Я, конечно, не говорю, что стал тем, кем являюсь, только под Твоим влиянием. Это было бы слишком преувеличено (и я склоняюсь к этому преувеличению). Очень легко могло случиться, что, вырасти я совсем свободным от Твоего влияния, я не смог бы стать человеком, который Тебе по сердцу. Все же я, наверное, стал бы слабым, боязливым, нерешительным, боязливым человеком, не Робертом Кафкой[2], ни Карлом Германом,[3] однако, совсем иным, кем я являюсь на самом деле, и, может быть, вполне сносно мы могли бы ладить. Я был бы счастлив, имей в Тебе друга, шефа, дядюшку, дедушку, даже хотя уже колеблясь) тестя. А вот как отец Ты был слишком сильным для меня, в особенности потому, что мои братья умерли маленькими, сестры появились много позже, так что первый удар я должен был выдержать совсем один, для этого я был слишком слаб.

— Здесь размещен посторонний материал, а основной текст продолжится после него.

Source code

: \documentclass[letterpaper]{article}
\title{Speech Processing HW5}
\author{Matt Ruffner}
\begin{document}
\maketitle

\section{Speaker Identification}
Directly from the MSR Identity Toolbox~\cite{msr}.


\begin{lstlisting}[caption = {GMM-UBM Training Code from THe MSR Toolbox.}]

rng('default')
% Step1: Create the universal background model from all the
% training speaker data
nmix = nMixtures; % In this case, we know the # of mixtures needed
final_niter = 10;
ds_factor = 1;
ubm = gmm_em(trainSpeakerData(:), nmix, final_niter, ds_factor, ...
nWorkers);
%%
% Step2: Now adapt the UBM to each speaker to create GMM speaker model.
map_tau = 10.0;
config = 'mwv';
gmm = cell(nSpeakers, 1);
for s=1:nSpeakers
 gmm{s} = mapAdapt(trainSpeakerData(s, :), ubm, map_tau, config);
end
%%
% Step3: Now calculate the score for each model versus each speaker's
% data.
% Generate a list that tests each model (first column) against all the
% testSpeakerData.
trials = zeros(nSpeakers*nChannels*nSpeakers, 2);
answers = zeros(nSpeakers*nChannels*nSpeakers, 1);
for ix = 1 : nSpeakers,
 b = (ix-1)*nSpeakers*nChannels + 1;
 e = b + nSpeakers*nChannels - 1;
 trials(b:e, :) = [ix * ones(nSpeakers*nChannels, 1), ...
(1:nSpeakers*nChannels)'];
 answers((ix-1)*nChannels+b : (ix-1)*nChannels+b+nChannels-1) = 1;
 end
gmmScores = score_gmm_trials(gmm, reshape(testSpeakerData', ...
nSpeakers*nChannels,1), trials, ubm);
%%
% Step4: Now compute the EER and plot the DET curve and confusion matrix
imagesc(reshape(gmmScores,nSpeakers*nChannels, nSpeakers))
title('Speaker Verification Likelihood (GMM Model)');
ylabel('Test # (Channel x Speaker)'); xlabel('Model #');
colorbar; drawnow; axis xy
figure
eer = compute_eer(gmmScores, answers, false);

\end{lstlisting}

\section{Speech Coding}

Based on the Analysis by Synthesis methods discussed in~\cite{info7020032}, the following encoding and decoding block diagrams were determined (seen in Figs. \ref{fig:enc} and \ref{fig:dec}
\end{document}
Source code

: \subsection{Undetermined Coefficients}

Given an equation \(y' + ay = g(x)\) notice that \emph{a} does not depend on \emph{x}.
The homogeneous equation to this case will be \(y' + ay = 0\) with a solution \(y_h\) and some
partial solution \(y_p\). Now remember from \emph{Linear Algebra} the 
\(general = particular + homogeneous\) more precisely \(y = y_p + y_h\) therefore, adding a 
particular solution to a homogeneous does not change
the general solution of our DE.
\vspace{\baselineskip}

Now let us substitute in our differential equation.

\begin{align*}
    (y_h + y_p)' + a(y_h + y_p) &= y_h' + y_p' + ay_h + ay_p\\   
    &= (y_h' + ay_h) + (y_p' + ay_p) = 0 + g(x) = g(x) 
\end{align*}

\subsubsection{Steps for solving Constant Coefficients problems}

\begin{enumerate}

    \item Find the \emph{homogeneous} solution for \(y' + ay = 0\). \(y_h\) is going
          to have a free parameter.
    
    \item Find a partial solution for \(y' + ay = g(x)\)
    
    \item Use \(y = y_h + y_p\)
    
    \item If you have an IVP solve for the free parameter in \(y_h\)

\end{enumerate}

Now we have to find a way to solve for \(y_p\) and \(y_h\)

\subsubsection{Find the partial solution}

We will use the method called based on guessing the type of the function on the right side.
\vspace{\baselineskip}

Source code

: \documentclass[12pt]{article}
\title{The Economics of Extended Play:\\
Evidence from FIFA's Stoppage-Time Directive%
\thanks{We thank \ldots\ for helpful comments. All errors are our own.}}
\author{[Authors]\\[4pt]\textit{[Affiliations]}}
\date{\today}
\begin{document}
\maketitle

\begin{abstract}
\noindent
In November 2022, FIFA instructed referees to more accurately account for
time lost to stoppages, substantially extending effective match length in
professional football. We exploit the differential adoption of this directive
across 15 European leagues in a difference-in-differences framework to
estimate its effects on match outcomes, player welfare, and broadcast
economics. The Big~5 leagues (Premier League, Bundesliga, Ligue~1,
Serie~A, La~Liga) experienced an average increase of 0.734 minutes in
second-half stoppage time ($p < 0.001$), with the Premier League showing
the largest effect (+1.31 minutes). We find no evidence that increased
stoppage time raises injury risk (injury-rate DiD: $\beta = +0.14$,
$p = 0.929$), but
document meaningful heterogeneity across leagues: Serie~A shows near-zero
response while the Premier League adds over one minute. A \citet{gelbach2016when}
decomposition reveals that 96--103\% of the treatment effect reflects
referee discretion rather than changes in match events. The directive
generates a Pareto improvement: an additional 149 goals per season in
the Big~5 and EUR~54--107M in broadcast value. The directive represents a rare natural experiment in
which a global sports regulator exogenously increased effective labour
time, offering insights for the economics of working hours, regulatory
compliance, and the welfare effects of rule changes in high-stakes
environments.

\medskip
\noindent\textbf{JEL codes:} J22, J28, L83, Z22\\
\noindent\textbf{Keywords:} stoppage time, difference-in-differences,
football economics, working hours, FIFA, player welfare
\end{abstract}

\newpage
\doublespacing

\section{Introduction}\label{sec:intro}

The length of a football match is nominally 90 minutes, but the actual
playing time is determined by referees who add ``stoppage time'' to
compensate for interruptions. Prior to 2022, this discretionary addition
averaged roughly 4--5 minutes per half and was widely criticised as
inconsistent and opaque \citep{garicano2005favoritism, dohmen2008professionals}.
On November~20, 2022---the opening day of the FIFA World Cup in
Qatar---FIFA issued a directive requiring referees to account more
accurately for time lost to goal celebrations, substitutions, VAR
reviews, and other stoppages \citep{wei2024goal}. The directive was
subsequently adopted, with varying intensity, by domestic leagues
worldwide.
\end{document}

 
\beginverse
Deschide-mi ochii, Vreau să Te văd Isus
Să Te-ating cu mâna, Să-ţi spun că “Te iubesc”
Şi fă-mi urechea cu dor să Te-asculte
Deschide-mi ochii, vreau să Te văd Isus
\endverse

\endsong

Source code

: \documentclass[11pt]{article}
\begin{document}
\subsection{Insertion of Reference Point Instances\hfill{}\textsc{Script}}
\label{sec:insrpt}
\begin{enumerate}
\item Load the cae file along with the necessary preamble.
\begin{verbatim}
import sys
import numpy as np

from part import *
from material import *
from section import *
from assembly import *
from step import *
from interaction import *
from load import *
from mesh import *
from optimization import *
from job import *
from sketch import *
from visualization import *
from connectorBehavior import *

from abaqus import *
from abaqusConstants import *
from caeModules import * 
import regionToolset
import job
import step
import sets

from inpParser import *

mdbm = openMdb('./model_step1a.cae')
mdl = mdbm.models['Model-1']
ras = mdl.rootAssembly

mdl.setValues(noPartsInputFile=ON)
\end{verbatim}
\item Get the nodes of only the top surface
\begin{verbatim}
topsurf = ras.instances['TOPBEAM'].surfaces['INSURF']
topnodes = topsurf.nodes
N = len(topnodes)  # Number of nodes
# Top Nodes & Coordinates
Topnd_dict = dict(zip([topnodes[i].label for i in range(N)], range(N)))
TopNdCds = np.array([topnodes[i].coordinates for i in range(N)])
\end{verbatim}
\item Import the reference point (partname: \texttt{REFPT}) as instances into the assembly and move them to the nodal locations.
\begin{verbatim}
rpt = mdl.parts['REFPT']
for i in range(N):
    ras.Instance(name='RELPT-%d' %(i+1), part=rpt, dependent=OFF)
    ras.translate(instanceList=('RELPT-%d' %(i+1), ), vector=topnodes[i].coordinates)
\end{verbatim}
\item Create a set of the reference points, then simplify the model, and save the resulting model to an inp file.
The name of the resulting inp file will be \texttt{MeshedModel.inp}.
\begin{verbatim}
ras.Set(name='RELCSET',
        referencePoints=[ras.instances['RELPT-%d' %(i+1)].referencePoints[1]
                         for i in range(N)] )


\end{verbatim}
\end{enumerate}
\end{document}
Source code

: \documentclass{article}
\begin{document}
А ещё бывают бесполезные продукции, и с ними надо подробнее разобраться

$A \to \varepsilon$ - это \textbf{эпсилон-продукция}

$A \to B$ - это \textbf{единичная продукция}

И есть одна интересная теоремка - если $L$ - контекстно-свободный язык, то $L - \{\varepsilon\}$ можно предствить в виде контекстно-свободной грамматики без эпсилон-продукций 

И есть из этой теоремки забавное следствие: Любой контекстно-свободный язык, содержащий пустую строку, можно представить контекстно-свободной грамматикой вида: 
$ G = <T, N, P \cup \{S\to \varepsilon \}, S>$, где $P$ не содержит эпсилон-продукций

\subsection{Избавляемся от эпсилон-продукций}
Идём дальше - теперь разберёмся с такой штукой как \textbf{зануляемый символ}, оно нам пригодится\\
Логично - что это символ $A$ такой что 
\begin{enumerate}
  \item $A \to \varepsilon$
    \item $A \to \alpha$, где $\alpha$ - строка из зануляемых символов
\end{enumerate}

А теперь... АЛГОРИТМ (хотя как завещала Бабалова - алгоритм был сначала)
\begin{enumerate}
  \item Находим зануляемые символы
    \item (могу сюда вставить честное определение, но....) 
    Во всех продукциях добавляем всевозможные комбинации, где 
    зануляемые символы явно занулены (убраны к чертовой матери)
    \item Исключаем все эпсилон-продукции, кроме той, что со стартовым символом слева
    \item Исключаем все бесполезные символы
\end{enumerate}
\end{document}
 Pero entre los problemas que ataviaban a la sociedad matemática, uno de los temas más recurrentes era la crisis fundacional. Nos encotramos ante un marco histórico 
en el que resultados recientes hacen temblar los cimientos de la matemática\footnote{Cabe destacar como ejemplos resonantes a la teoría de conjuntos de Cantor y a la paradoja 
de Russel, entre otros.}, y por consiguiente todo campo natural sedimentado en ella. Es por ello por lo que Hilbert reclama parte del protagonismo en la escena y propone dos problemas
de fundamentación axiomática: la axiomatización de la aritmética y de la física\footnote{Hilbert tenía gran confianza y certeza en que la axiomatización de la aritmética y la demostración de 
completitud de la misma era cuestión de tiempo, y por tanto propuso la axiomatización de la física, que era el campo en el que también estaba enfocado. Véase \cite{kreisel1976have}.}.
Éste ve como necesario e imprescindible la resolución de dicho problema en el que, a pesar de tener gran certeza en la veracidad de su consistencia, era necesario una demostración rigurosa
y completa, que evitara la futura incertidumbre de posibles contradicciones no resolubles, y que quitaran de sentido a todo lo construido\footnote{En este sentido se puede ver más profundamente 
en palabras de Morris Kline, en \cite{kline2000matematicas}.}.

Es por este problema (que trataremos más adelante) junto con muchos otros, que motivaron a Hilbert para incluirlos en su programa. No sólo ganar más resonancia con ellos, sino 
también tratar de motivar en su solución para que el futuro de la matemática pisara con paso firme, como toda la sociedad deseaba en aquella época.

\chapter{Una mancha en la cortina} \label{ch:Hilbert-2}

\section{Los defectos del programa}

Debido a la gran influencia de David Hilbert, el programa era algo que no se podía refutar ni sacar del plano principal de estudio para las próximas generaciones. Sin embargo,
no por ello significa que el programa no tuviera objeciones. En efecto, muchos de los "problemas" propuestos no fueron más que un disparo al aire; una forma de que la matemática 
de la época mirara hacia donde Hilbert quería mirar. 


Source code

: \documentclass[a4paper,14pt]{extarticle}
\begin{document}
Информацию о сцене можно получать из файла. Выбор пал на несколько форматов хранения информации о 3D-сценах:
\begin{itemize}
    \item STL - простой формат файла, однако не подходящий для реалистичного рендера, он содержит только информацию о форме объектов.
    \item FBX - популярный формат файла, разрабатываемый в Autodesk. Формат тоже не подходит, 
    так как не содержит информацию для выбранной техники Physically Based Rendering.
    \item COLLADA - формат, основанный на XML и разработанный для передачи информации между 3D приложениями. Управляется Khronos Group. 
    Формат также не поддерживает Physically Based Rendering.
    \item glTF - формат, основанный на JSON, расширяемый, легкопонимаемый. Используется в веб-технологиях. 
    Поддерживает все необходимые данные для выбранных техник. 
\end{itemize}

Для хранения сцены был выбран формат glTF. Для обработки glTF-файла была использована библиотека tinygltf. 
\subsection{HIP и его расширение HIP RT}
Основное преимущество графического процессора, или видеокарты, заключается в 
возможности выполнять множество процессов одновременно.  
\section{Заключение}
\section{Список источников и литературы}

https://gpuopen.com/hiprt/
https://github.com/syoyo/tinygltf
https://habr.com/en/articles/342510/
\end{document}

Сравни нас обоих: я, как бы это сказать покороче, Лёви[4] в некоторым кафсковским вложением, но которого приводит в движение не кафковские жизнедеятельность и волевая хватка, а присущие роду Лёви побуждения, проявляющиеся тайно, обиняком, в другом направлении и зачастую вообще замирают. Ты, напротив, истинный Кафка по силе, здоровью, аппетиту, громкогласности, красноречию, уверенностью в своей правоте, всемирном превосходстве, выносливости, присутствию духа, знанию людей, определенной широте натуры, конечно, и со всеми присущими этим преимуществам ошибками и слабостями, в которые Тебя втягивают твой темперамент и иной раз вспыльчивость. Возможно, в своем общем восприятии мира, Ты не совсем Кафка, если сравнивать Тебя с дядей Филиппом, Людвигом, Генрихом.[5] Это странно, здесь для меня кое-что не ясно. Все-таки все они были более веселыми, более непосредственными, более непринужденными более беззаботными, менее строгими, нежели Ты. (Впрочем, тут я унаследовал многое от Тебя и слишком хорошо распорядился наследством, однако, без того чтобы обнаружить в своем существе необходимые противовесы, какие имеешь Ты). Все же, с другой стороны, Ты в этом отношении тоже прошел через разные стадии, был, вероятно, более веселым, прежде чем твои дети, я в особенности, разочаровали Тебя и стали угнетать дома (приходили чужие. И ты уже становился другим). И теперь Ты снова стал веселее, так как внуки и зять дали Тебе немного из того тепла, которого не смогли дать Тебе дети, может быть, за исключением Вали[6]. В любом случае мы были такими разными и в этом несходстве столь опасными друг для друга, что, захоти рассчитать заранее, как я, медленно развивающийся ребенок, и Ты, взрослый человек, станем относиться друг к другу, можно предположить, что Ты просто раздавишь меня, что от меня ничего не останется. Этого не произошло, живое рассчитать себя не позволит, но, по-видимому, произошло худшее. Но при этом я все время прошу Тебя не забывать, что я никогда не верил в вину с Твоей стороны в прошлом. Ты действительно оказывал на меня влияние, таким образом, как обязан, был действовать, только перестань считать особой злонамеренностью с моей стороны то, что я погиб под этим воздействием.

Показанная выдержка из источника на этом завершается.